Hello everyone,
I have a small environment (1 head and 5 compute nodes) and I need to implement queue roles based on CPU request. According to CPU request, the job must be send to nodes 1, 2, and 3. And others to nodes 4 and 5.
I created a hook to classify the job according to CPU requests. The script hook works as expected, setting a designated queue based on CPU request rules. Also, I created two routing queues and set as destination queue the default workq, but when I specify the host on routing destination, the job stays on queue and does not start.

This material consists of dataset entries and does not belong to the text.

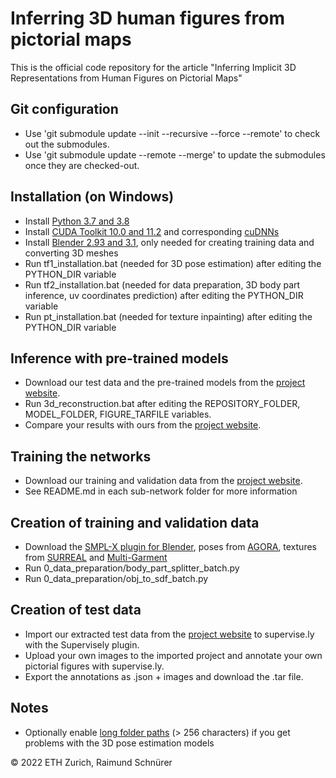 # Inferring 3D human figures from pictorial maps 

This is the official code repository for the article "Inferring Implicit 3D Representations from Human Figures on Pictorial Maps"

## Git configuration

* Use 'git submodule update --init --recursive --force --remote' to check out the submodules.
* Use 'git submodule update --remote --merge' to update the submodules once they are checked-out.

## Installation (on Windows)

* Install [Python 3.7 and 3.8](https://www.python.org/downloads/)
* Install [CUDA Toolkit 10.0 and 11.2](https://developer.nvidia.com/cuda-downloads) and corresponding [cuDNNs](https://developer.nvidia.com/rdp/cudnn-download)
* Install [Blender 2.93 and 3.1](https://www.blender.org/download/), only needed for creating training data and converting 3D meshes 
* Run tf1_installation.bat (needed for 3D pose estimation) after editing the PYTHON_DIR variable 
* Run tf2_installation.bat (needed for data preparation, 3D body part inference, uv coordinates prediction) after editing the PYTHON_DIR variable
* Run pt_installation.bat (needed for texture inpainting) after editing the PYTHON_DIR variable

## Inference with pre-trained models

* Download our test data and the pre-trained models from the [project website](http://narrat3d.ethz.ch/inferring-3d-humans-from-pictorial-maps/).
* Run 3d_reconstruction.bat after editing the REPOSITORY_FOLDER, MODEL_FOLDER, FIGURE_TARFILE variables. 
* Compare your results with ours from the [project website](http://narrat3d.ethz.ch/inferring-3d-humans-from-pictorial-maps/).

## Training the networks

* Download our training and validation data from the [project website](http://narrat3d.ethz.ch/inferring-3d-humans-from-pictorial-maps/).
* See README.md in each sub-network folder for more information

## Creation of training and validation data

* Download the [SMPL-X plugin for Blender](https://smpl-x.is.tue.mpg.de/), poses from [AGORA](https://agora.is.tue.mpg.de/), textures from [SURREAL](https://www.di.ens.fr/willow/research/surreal/data/) and [Multi-Garment](http://virtualhumans.mpi-inf.mpg.de/mgn/)
* Run 0_data_preparation/body_part_splitter_batch.py
* Run 0_data_preparation/obj_to_sdf_batch.py

## Creation of test data

* Import our extracted test data from the [project website](http://narrat3d.ethz.ch/inferring-3d-humans-from-pictorial-maps/) to supervise.ly with the Supervisely plugin.
* Upload your own images to the imported project and annotate your own pictorial figures with supervise.ly.
* Export the annotations as .json + images and download the .tar file.

## Notes

* Optionally enable [long folder paths](https://docs.microsoft.com/en-us/windows/win32/fileio/maximum-file-path-limitation?tabs=registry#enable-long-paths-in-windows-10-version-1607-and-later) (> 256 characters) if you get problems with the 3D pose estimation models

© 2022 ETH Zurich, Raimund Schnürer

Below are queues configurations:
create queue workq
set queue workq queue_type = Execution
set queue workq acl_host_enable = False
set queue workq from_route_only = False
set queue workq resources_max.walltime = 240:00:00
set queue workq resources_min.walltime = 00:00:00
set queue workq enabled = True
set queue workq started = True
Create and define queue execq_s
create queue execq_s
set queue execq_s queue_type = Route
set queue execq_s acl_host_enable = False
set queue execq_s route_destinations = workq@node4
set queue execq_s enabled = True
set queue execq_s started = True
qstat -Qf:
Queue: workq
queue_type = Execution
total_jobs = 4
state_count = Transit:0 Queued:0 Held:0 Waiting:0 Running:4 Exiting:0 Begun
:0
acl_host_enable = False
from_route_only = False
resources_max.walltime = 240:00:00
resources_min.walltime = 00:00:00
resources_assigned.mem = 0mb
resources_assigned.mpiprocs = 124
resources_assigned.ncpus = 124
resources_assigned.nodect = 4
hasnodes = True
enabled = True
started = True
Queue: exeq_s
queue_type = Route
total_jobs = 0
state_count = Transit:0 Queued:0 Held:0 Waiting:0 Running:0 Exiting:0 Begun
:0
acl_host_enable = False
route_destinations = workq@node4
enabled = True
started = True
and tracejob
07/17/2024 14:24:26 S enqueuing into execq_s, state Q hop 1
07/17/2024 14:24:26 S Job Queued at request of guereta@lsmchnode01.cm.cluster, owner = guereta@lsmchnode01.cm.cluster, job name = md_npt, queue = execq_s
07/17/2024 14:24:26 S dequeuing from execq_s, state T
07/17/2024 14:24:26 A user=guereta group=starccm project=_pbs_project_default jobname=md_npt queue=execq_s ctime=1721237066 qtime=1721237066 etime=0 Resource_List.mem=10000mb Resource_List.mpiprocs=1 Resource_List.ncpus=1 Resource_List.nodect=1
Resource_List.place=free Resource_List.select=1:arch=linux:ncpus=1:mem=10000mb:mpiprocs=1 Resource_List.software=NAMD
07/17/2024 14:24:56 A Job rejected by all possible destinations
07/17/2024 14:24:56 S Job rejected by all possible destinations
Using route destination only the workq (without @node4), the routing works well and job starts, but to first available host.
I am sure that specified node4 has the enough resource.
I checked the PBS Admin Guide, and there is not further information about using this kinding of routing destinations. According to guide, it should work.
Could you please help me?
Thanks in advance,